[Source texts of formatted documents]

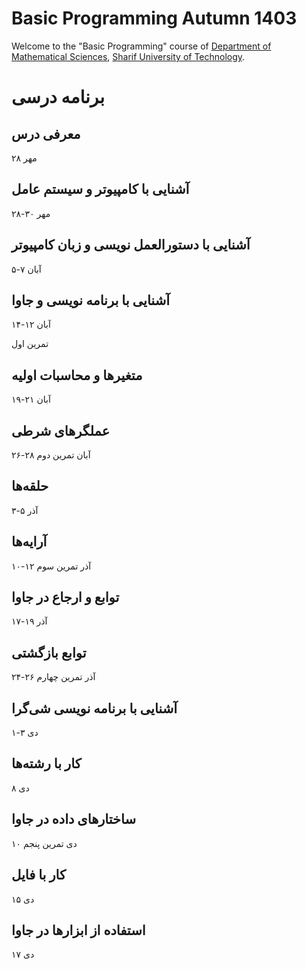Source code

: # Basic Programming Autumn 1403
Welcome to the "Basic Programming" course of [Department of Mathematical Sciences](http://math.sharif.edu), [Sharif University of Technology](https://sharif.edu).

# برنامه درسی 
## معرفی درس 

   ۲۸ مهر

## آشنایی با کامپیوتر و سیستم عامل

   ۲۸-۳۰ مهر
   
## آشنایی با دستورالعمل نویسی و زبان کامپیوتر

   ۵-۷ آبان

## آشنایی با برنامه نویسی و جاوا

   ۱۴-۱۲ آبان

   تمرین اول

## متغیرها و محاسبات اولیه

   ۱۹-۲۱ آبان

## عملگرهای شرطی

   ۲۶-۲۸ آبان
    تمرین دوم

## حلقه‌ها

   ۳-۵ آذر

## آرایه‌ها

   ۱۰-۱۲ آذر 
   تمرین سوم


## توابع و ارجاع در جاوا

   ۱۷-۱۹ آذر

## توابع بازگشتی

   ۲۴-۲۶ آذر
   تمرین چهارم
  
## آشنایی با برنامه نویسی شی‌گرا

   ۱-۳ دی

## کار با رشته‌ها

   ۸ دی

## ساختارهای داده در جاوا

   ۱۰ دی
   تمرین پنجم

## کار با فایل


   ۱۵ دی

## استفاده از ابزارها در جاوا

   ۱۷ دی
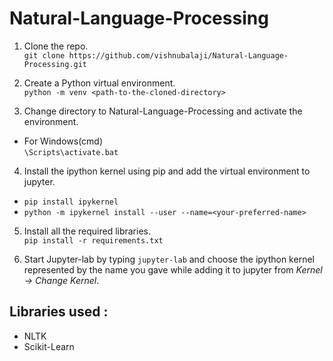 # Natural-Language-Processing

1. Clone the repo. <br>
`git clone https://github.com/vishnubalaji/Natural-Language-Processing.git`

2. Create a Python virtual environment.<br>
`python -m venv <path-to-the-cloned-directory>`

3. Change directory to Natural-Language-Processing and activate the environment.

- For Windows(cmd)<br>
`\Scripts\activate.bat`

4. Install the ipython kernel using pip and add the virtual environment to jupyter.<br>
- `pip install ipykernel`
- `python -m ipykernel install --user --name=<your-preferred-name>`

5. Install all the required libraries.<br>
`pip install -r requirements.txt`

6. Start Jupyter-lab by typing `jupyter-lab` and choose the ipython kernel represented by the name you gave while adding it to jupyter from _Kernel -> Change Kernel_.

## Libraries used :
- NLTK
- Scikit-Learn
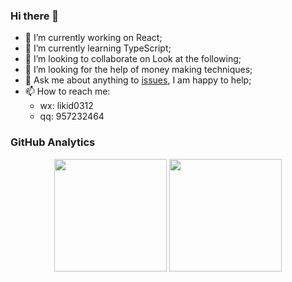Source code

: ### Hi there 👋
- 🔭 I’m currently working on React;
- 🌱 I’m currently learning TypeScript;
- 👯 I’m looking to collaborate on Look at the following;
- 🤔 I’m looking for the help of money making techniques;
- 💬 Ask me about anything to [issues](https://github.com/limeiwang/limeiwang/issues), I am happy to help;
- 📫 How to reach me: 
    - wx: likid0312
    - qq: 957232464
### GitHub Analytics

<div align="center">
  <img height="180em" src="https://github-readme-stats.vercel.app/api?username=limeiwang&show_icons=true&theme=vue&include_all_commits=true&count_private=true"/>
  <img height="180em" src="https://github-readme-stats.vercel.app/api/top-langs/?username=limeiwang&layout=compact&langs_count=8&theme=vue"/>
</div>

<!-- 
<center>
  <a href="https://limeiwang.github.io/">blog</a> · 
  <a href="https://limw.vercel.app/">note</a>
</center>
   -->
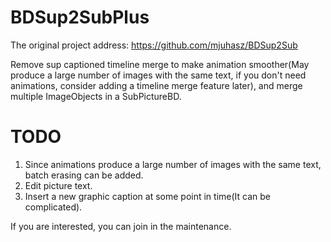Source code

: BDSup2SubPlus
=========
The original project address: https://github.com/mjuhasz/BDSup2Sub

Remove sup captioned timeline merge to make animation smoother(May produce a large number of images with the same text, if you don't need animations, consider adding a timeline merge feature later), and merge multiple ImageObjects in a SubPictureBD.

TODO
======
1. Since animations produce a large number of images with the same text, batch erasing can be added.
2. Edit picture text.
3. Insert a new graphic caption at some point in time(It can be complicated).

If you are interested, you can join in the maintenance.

* Required work
When you find a line in the records that contains the word "number", copy it.

* Solved problem
Remove sup captioned timeline merge to make animation smoother(May produce a large number of images with the same text, if you don't need animations, consider adding a timeline merge feature later), and merge multiple ImageObjects in a SubPictureBD.
1. Since animations produce a large number of images with the same text, batch erasing can be added.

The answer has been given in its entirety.